– Pirotechnicy w obwodzie kijowskim odnajdują i neutralizują każdego dnia 4-5 tys. ładunków wybuchowych, pozostawionych przez rosyjskie wojska. Szacunkowo, jeden dzień działań wojennych w danym miejscu oznacza później miesiąc rozminowywania – przekazał minister spraw wewnętrznych Ukrainy Denys Monastyrski.

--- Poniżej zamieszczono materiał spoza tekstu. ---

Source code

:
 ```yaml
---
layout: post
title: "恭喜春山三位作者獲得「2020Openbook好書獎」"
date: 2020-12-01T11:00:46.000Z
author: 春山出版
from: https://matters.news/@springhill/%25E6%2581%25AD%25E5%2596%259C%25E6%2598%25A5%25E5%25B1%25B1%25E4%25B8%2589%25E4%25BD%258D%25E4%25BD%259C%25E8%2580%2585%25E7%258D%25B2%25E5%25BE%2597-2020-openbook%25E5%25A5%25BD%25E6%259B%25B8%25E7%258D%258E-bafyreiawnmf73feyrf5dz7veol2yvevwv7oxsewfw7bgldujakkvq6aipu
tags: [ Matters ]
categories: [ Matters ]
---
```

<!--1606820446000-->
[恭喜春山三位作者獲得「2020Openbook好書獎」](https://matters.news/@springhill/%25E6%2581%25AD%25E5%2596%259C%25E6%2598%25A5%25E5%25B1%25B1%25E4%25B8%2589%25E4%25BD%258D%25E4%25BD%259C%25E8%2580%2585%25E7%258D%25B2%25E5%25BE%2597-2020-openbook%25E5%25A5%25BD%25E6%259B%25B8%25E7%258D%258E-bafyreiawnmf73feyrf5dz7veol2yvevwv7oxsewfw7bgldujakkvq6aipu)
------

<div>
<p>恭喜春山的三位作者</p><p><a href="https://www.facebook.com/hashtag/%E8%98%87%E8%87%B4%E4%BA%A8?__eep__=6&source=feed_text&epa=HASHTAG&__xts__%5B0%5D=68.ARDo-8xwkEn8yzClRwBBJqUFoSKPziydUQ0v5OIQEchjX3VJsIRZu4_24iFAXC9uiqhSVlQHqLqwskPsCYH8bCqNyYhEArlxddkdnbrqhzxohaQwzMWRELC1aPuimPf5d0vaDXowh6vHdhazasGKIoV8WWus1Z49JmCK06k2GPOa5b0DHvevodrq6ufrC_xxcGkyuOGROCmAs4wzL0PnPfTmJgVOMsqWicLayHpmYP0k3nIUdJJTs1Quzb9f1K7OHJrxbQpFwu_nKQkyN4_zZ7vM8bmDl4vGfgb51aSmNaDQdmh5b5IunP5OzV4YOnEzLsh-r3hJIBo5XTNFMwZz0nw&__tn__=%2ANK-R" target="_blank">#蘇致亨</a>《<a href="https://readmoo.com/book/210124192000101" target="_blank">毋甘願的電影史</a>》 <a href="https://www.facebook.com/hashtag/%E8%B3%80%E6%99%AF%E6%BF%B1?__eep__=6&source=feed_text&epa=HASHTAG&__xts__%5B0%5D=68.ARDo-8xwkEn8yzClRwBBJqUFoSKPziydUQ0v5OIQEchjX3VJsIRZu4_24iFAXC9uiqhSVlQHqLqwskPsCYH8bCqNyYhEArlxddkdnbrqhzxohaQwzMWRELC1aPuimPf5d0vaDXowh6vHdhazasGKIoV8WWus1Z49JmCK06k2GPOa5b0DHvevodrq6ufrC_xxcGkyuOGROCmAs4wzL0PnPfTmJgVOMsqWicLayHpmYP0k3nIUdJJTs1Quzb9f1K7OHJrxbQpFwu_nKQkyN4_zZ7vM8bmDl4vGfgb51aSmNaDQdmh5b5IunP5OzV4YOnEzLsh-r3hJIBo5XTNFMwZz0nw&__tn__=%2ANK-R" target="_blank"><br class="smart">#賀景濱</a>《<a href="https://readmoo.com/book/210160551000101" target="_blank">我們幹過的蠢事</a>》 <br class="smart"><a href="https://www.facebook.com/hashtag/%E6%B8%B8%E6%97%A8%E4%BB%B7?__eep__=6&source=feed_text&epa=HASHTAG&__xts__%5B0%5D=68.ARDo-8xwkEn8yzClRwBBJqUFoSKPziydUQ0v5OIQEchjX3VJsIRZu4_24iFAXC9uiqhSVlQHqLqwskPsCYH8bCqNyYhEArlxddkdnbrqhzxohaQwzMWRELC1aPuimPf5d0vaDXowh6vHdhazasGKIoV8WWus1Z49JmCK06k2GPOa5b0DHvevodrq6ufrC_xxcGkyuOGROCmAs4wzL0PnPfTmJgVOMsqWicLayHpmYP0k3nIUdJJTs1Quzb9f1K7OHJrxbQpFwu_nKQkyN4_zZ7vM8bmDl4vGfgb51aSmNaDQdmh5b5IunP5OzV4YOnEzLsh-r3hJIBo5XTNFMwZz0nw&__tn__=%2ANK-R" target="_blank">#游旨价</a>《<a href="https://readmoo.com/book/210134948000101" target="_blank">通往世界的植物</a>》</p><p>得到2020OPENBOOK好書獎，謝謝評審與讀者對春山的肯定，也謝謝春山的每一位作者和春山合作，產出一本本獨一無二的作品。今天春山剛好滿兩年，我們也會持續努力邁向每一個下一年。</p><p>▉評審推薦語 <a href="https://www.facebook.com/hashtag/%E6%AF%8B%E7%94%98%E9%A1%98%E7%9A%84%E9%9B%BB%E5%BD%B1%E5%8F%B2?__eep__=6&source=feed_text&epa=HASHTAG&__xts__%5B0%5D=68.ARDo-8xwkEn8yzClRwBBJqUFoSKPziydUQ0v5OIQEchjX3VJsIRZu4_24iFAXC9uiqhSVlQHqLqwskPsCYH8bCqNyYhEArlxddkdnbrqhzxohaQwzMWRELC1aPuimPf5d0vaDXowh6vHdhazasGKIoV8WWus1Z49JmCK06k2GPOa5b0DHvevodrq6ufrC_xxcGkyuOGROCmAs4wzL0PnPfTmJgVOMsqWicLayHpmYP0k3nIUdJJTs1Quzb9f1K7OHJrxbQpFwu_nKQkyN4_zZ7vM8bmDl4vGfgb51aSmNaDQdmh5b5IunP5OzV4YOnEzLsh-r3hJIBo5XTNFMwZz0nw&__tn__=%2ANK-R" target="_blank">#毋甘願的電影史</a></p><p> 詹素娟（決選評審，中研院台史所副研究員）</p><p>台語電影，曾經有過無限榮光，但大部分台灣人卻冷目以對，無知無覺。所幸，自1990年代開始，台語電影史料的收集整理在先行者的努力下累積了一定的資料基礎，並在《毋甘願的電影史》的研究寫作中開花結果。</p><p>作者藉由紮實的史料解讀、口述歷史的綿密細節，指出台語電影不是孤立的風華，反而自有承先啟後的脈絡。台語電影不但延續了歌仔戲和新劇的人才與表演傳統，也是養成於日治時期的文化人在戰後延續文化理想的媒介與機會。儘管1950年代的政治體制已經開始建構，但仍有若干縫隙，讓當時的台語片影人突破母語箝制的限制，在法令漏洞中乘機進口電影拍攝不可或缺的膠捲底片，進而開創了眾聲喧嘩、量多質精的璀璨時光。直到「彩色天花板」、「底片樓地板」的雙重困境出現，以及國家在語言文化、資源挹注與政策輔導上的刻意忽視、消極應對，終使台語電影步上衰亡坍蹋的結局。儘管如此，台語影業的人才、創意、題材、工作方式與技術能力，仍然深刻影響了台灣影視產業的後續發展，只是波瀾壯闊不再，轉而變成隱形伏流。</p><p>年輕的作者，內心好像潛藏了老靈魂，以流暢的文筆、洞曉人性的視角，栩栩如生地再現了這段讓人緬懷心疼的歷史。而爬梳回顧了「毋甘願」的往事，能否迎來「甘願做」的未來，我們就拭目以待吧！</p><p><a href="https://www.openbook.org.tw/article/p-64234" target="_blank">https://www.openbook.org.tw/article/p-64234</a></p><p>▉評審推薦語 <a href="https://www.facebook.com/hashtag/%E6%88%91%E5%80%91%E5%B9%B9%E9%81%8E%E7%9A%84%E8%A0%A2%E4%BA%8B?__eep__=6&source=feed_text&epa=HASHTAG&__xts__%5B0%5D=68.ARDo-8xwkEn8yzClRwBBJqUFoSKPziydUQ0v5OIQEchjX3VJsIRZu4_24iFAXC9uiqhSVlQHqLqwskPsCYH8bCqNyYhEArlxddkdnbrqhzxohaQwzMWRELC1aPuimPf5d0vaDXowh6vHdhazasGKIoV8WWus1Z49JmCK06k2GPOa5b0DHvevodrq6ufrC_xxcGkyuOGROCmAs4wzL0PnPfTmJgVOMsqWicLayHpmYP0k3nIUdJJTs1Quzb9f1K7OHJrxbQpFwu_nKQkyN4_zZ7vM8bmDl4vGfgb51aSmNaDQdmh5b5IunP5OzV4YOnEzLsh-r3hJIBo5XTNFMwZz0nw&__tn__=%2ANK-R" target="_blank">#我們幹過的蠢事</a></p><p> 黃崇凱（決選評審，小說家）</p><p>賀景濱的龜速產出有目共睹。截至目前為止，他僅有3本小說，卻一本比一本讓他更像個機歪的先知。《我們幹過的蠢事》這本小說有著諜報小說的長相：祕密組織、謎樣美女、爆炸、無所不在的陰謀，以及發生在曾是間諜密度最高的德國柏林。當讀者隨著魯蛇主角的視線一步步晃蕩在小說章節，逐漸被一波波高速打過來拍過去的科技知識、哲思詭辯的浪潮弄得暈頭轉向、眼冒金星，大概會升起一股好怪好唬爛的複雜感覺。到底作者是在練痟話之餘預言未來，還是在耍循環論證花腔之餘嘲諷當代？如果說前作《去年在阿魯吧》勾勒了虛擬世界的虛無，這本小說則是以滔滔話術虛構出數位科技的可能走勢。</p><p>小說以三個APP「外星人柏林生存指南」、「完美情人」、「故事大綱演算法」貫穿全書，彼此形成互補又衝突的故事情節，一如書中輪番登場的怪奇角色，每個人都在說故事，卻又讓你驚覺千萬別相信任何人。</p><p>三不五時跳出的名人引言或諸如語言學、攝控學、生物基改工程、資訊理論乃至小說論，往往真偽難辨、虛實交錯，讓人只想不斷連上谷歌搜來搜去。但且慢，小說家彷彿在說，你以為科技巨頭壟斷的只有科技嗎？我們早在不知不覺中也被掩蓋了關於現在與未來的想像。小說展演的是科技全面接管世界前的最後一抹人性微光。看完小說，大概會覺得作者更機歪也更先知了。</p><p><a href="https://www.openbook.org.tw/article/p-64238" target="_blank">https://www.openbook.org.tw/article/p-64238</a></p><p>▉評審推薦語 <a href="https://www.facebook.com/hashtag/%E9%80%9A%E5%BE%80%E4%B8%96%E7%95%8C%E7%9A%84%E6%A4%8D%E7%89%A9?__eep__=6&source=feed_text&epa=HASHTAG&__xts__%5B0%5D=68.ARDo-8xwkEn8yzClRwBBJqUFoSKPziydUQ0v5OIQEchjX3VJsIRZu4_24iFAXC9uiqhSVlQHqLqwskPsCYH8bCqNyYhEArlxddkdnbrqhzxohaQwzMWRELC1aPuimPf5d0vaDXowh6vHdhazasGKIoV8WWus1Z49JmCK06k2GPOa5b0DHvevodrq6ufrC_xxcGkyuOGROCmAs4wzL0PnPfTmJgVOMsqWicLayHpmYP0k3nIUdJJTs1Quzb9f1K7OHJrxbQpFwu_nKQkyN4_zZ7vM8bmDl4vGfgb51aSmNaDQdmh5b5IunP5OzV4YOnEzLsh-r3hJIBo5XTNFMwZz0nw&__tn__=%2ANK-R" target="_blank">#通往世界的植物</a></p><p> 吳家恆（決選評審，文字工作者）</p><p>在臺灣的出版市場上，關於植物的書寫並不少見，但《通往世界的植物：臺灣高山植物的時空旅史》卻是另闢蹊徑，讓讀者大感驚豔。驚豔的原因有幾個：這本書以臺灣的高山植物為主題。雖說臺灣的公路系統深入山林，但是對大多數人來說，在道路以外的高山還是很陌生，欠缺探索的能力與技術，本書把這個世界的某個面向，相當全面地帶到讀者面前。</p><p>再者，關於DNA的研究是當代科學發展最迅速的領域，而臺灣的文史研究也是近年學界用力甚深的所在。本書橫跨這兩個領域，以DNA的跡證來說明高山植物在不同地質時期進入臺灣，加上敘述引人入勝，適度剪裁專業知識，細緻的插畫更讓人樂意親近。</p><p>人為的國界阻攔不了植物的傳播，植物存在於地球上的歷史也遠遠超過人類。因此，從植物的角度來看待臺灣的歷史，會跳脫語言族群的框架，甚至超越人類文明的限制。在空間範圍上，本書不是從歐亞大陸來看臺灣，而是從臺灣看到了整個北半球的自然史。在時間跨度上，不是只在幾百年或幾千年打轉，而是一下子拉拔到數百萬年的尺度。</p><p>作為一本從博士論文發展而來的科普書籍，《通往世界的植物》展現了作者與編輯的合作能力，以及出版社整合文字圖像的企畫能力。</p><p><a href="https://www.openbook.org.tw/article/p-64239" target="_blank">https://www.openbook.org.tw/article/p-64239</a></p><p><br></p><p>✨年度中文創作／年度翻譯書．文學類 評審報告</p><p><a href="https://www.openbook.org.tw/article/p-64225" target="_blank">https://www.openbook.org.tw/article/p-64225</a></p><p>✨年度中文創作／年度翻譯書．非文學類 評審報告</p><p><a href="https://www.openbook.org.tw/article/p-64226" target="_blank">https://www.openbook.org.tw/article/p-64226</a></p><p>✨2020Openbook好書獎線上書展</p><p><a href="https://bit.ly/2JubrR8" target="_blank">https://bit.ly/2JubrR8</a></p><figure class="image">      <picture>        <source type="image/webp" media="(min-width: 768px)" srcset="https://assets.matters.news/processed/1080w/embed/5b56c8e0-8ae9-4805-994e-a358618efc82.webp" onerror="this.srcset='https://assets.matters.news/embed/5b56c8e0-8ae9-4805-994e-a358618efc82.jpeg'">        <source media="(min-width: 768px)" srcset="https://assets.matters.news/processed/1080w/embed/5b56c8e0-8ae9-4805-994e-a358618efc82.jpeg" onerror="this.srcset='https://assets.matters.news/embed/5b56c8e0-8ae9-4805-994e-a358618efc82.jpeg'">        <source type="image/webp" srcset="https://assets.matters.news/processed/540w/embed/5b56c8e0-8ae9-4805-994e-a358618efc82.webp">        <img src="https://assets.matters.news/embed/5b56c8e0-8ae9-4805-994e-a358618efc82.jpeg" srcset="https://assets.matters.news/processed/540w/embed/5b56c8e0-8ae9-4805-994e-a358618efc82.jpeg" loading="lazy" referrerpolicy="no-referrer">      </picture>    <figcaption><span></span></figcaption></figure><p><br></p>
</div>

– Przykładowo, jeśli mówimy o miesiącu walk w Borodziance (miasteczko w obwodzie kijowskim), to wyobraźmy sobie, jak długo potrwa rozminowanie terenu, aby można było całkowicie bezpiecznie tam przebywać – powiedział Monastyrski, cytowany przez agencję UNIAN.
CZYTAJ: ONZ: Ukraina jest jednym z najbardziej zaminowanych krajów na świecie
Minister poinformował, że odnotowano wypadki śmiertelne w wyniku wybuchu różnego typu min pułapek. – Nasz obywatel zginął po otwarciu bagażnika swojego samochodu, w którym znajdował się granat. Sytuacja miała miejsce w jednej ze wsi w obwodzie kijowskim – relacjonował szef resortu spraw wewnętrznych.
Według informacji ukraińskiego MSW z wtorku (05.04) w podkijowskiej Buczy Rosjanie zostawiali wybuchowe pułapki i granaty w mieszkaniach cywilów, w których znajdowali ukraińską symbolikę narodową albo wojskowe dokumenty.